Toby Fleishman is doctor making $300,000 a year who still feels poor. Possessed with rage against almost everything, but especially his ex-wife, he drowns his sorrows in a never-ending cornucopia of app-based sex.
And then his ex disappears, leaving him with their two children.
Taffy Brodesser-Akner dissects with anthropological precision this tribe of rich (but not rich enough) New Yorkers who always want more. Another million, another beach house, another trip to Biarritz while they relentlessly self-improve through spinning classes and Goop-level quackery.
But buried in this sharp satire is a love story. It’s a story about loving yourself. What do you do when all this hustling leaves you empty? How do you cope when your spouse turns into a stranger? When is enough enough and how do you get off the hedonic treadmill?

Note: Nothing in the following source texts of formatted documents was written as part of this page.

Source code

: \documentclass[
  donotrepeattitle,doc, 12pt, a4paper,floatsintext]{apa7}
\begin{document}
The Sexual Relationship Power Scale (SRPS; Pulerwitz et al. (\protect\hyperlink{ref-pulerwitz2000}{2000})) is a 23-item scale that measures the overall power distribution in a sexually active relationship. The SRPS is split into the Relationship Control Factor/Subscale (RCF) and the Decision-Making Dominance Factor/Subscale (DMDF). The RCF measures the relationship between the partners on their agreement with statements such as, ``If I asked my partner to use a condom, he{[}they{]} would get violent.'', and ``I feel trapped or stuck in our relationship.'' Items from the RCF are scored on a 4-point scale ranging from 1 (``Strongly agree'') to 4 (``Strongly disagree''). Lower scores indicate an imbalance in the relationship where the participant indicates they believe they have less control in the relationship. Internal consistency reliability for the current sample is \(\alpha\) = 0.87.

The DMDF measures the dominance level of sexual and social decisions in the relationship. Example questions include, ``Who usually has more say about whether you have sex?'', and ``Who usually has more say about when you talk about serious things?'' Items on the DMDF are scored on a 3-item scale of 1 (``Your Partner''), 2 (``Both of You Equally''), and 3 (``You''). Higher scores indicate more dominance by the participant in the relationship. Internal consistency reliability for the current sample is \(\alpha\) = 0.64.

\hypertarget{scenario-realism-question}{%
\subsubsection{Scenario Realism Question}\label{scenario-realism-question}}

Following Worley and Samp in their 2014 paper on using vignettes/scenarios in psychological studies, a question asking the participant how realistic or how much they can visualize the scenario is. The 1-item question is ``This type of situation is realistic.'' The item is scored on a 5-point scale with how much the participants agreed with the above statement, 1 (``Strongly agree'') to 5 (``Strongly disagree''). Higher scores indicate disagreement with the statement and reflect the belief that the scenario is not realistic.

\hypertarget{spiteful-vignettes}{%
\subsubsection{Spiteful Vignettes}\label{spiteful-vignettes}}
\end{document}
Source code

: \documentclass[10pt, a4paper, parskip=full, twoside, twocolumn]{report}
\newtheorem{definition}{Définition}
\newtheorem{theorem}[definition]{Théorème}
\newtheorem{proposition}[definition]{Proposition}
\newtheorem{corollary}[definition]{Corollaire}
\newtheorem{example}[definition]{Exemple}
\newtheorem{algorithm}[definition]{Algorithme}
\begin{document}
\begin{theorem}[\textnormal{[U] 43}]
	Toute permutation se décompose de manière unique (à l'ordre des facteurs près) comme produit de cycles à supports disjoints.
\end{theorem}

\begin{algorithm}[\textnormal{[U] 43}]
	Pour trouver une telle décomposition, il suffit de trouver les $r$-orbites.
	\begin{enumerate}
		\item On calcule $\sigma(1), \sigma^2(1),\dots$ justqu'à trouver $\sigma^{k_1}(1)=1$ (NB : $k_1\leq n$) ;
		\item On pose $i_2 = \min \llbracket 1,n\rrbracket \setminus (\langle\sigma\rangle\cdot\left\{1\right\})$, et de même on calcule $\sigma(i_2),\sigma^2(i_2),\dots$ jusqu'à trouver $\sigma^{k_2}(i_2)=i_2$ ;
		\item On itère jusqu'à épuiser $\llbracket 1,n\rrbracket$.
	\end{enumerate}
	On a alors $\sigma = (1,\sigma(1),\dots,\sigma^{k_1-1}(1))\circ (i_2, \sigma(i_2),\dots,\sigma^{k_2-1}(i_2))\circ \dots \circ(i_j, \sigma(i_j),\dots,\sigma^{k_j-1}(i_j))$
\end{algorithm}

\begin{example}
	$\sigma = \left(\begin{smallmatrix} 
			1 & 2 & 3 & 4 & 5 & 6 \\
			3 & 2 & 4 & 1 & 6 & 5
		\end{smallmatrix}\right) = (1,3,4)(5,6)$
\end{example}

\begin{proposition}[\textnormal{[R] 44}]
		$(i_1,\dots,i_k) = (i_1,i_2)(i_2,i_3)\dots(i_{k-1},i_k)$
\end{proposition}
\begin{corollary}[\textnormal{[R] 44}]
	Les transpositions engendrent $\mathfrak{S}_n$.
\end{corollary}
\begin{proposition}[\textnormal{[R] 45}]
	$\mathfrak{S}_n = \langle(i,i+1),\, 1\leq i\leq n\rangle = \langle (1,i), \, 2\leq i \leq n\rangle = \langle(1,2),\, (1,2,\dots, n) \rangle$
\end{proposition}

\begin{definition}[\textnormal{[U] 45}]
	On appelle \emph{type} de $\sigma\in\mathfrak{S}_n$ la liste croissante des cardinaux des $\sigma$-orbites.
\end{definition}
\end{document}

I nearly gave up on this book. Brodesser-Akner doesn’t believe in chapters and the novel unspools in novella-length sections. Fleishman’s sexual adventures get a bit tiresome and you start to wonder where all this is going.
But, the last fifty pages of the novel are incredibly moving, tying together all the disparate strands of narrative and revealing the truth beneath them.
Fleishman Is In Trouble is a book about the trouble all of us will confront, a kind of middle-aged malaise that will eat away your soul. Brodesser-Akner writes about finding meaning when everything falls apart.
I had expected a satiric novel about New York. Fleishman Is In Trouble is so more than that, a compassionate guide through the dark wood of the midlife crisis.